(Dataset items)

○ ○ ○ ○ ○

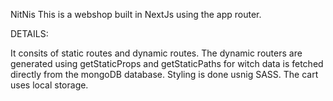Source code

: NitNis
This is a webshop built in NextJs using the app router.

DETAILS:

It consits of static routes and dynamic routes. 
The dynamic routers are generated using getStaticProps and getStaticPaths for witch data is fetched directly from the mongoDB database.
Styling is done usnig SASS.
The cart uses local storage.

○ ○ ○ ○ ○

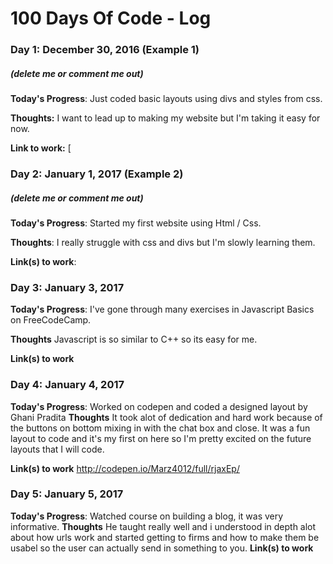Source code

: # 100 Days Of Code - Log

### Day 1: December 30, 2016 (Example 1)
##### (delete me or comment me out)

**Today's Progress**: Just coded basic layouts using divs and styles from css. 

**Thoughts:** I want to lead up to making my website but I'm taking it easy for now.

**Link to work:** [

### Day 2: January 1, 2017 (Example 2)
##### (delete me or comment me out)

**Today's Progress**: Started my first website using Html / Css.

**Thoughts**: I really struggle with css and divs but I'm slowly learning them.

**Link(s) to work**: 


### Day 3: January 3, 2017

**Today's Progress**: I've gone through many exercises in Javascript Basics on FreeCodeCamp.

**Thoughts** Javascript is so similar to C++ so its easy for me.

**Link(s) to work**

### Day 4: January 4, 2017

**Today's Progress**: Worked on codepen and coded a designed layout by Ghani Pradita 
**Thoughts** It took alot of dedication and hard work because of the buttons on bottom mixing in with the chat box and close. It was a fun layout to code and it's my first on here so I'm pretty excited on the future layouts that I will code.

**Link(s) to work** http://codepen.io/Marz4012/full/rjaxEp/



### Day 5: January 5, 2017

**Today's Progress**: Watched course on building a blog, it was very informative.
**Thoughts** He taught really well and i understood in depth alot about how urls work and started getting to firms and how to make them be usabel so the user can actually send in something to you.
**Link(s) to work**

○ ○ ○ ○ ○

Copy out each line of the records where the string "Link" appears.

→ Final answer:
**Link to work:** [
**Link(s) to work**: 
**Link(s) to work**
**Link(s) to work** http://codepen.io/Marz4012/full/rjaxEp/
**Link(s) to work**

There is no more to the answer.